Taklacı

Hacer Noğman

İzlediğim bir filmde taklacı güvercinlere heves etmiştim. Hani şu güvercinleri konu edinen filmler moda olmuştu ya bir zamanlar, hah işte o zaman. Üç tane güvercinimiz vardı. Onlara kardeşimle beraber bakıyorduk. Bir tanesi epey yetenekli çıktı, uçmanın yanı sıra takla da atıyordu. Ama diğer ikisinde çıt yok. Öyle tembellerdi ki, bazen uçtuklarına şükrediyordum.

Taklacının adını Taklacı koyduk. Diğer ikisine ise Tembel ve Teneke. Uyumlu bir ikililer. Ama diğeri, ah o diğeri var ya, hani Taklacı dediğim. Sanırsın akrobasi yapıyor havada. Maşallah subhanallah. Nazar değmesin diye cuma günleri namazdan sonra gelip evden alırım, hemen aşağımızdaki Saruhan Türbesi'nde okurum onu. Allah’ım derim, bu Taklacı’yı nazarlardan koru. Bu türbenin sebebiyle nazarlardan koru onu. Amin. Türbeden çıkıp aşağıdaki Saruhan Parkı'nda iki üç takla attırırım ki millet taklacı güvercin görsün. Aman Allah’ım, nazar olmasın inşallah, amin. Arada Tembel’le Teneke’yi de götürürüm Taklacı’yla birlikte. Belki nazarları onlar çeker de Taklacı’ya bir şey olmaz diyerekten.

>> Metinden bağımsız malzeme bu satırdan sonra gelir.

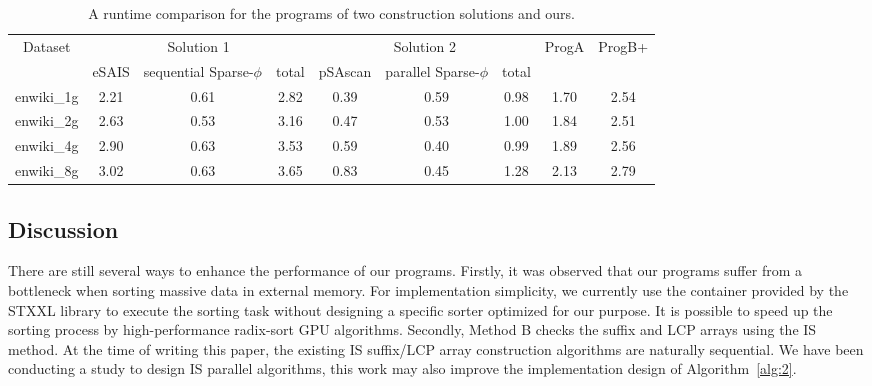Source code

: \documentclass[10pt,journal,compsoc]{IEEEtran}
\begin{document}
\renewcommand\arraystretch{1.3}
\begin{table}[h]
	\caption{A runtime comparison for the programs of two construction solutions and ours.}
	\label{tbl:3}
	\centering
	\begin{tabular}{|c|c|c|c|c|c|c|c|c|}
		\hline
		\multirow{2}{*}{Dataset} & \multicolumn{3}{|c|}{Solution 1} & \multicolumn{3}{c|}{Solution 2} & \multirow{2}{*}{ProgA} & \multirow{2}{*}{ProgB+} \\\cline{2-7}
		 & eSAIS & sequential Sparse-$\phi$ & total & pSAscan & parallel Sparse-$\phi$ & total & & \\\hline
		enwiki\_1g & 2.21 & 0.61 & 2.82 & 0.39 & 0.59 & 0.98 & 1.70 & 2.54 \\\hline
		enwiki\_2g & 2.63 & 0.53 & 3.16 & 0.47 & 0.53 & 1.00 & 1.84 & 2.51 \\\hline
		enwiki\_4g & 2.90 & 0.63 & 3.53 & 0.59 & 0.40 & 0.99 & 1.89 & 2.56 \\\hline
		enwiki\_8g & 3.02 & 0.63 & 3.65 & 0.83 & 0.45 & 1.28 & 2.13 & 2.79 \\\hline
	\end{tabular}
\end{table}



\subsection{Discussion}

There are still several ways to enhance the performance of our programs. Firstly, it was observed that our programs suffer from a bottleneck when sorting massive data in external memory. For implementation simplicity, we currently use the container provided by the STXXL library to execute the sorting task without designing a specific sorter optimized for our purpose. It is possible to speed up the sorting process by high-performance radix-sort GPU algorithms. Secondly, Method B checks the suffix and LCP arrays using the IS method. At the time of writing this paper, the existing IS suffix/LCP array construction algorithms are naturally sequential. We have been conducting a study to design IS parallel algorithms, this work may also improve the implementation design of Algorithm~\ref{alg:2}. 
\end{document}
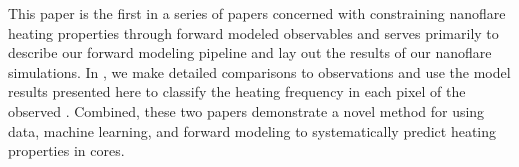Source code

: This paper is the first in a series of papers concerned with constraining nanoflare heating properties through forward modeled observables and serves primarily to describe our forward modeling pipeline and lay out the results of our nanoflare simulations. In \citet[ hereafter]{barnes_understanding_2018-1}, we make detailed comparisons to observations and use the model results presented here to classify the heating frequency in each pixel of the observed \AR{}. Combined, these two papers demonstrate a novel method for using data, machine learning, and forward modeling to systematically predict heating properties in \AR{} cores.
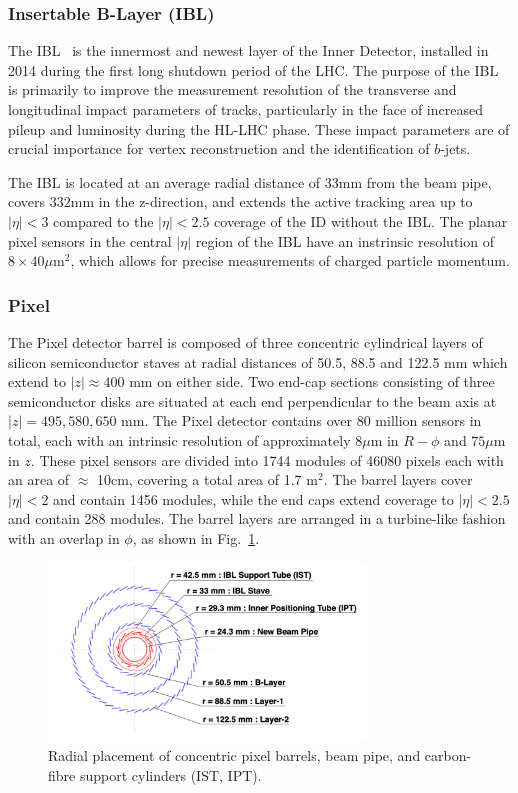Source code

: \subsubsection{Insertable B-Layer (IBL)}
The IBL~\cite{Capeans:1291633} is the innermost and newest layer of the Inner Detector, installed in 2014 during the first long shutdown period of the LHC.
The purpose of the IBL is primarily to improve the measurement resolution of the transverse and longitudinal impact parameters of tracks, particularly in the face of increased pileup and luminosity during the HL-LHC phase.
These impact parameters are of crucial importance for vertex reconstruction and the identification of $b$-jets. 

The IBL is located at an average radial distance of 33mm from the beam pipe, covers $332$mm in the z-direction, and extends the active tracking area up to $|\eta| < 3$ compared to the $|\eta| < 2.5$ coverage of the ID without the IBL.
The planar pixel sensors in the central $|\eta|$ region of the IBL have an instrinsic resolution of $8 \times 40 \mu \mathrm{m}^2$, which allows for precise measurements of charged particle momentum.

\subsubsection{Pixel}
The Pixel detector barrel is composed of three concentric cylindrical layers of silicon semiconductor staves at radial distances of 50.5, 88.5 and 122.5 mm which extend to $|z| \approx 400$ mm on either side.
Two end-cap sections consisting of three semiconductor disks are situated at each end perpendicular to the beam axis at $|z| = 495, 580, 650$ mm.
The Pixel detector contains over 80 million sensors in total, each with an intrinsic resolution of approximately $8\mu$m in $R-\phi$ and $75\mu$m in $z$.
These pixel sensors are divided into 1744 modules of 46080 pixels each with an area of $\approx$ 10cm, covering a total area of 1.7 $\mathrm{m}^2$.
The barrel layers cover $|\eta| < 2$ and contain 1456 modules, while the end caps extend coverage to $|\eta| < 2.5$ and contain 288 modules.
The barrel layers are arranged in a turbine-like fashion with an overlap in $\phi$, as shown in Fig.~\ref{fig:pixel_ibl_cross_section}.

\begin{figure}
	\centering
	\includegraphics[width=0.75\textwidth]{pixel_ibl_cross_section}
	\caption{Radial placement of concentric pixel barrels, beam pipe, and carbon-fibre support cylinders (IST, IPT). \cite{Pernegger:1985432} }
	\label{fig:pixel_ibl_cross_section}
\end{figure}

İkindi kızıllığı gökyüzünü doldururken, bahçedeyken, elimde Taklacı, bembeyaz tüylerini okşarken kardeşim Ali koşarak yanıma geldi. “Abi abi…” Nefes nefeseydi. “Ne bağırıyorsun, ne oldu?” Toparlanıp ayağa kalktım. Ali ellerini diz kapaklarına yerleştirmiş hızlı hızlı nefes alıyordu. Taklacı’yı yere bırakıp elimi Ali’nin omzuna yerleştirdim. “Ne oldu?” diye bağırdım bu kez. Dikeldi, “Güvercin, güvercin…” lafını tamamlayamadı. İstemsizce göz devirdim. “Güvercin arıyormuş bi adam… Taklacı…” Gözlerim irileşti. “Taklacı’yı satmam olum, bilmiyo musun?” Geri dönüp yere çömeldim. Taklacı’nın tüylerini okşamaya devam ettim. “Ama çok para verecekmiş abi. Verdiği parayla kaç tane Taklacı alırız haberin var mı? Belki Taklacı’yı bile alabiliriz.” Alabilir miyiz, der gibi bakıyordu. Bu çocuk hakikaten biraz noksandı. “Olum senin kafan çalışmıyor mu? Tek kuşun parasıyla hem Taklacı’yı hem de başka kuş nasıl alalım? Allah’ım sen bana sabır ver.” Evet, bu çocuğun tahtaları noksandı.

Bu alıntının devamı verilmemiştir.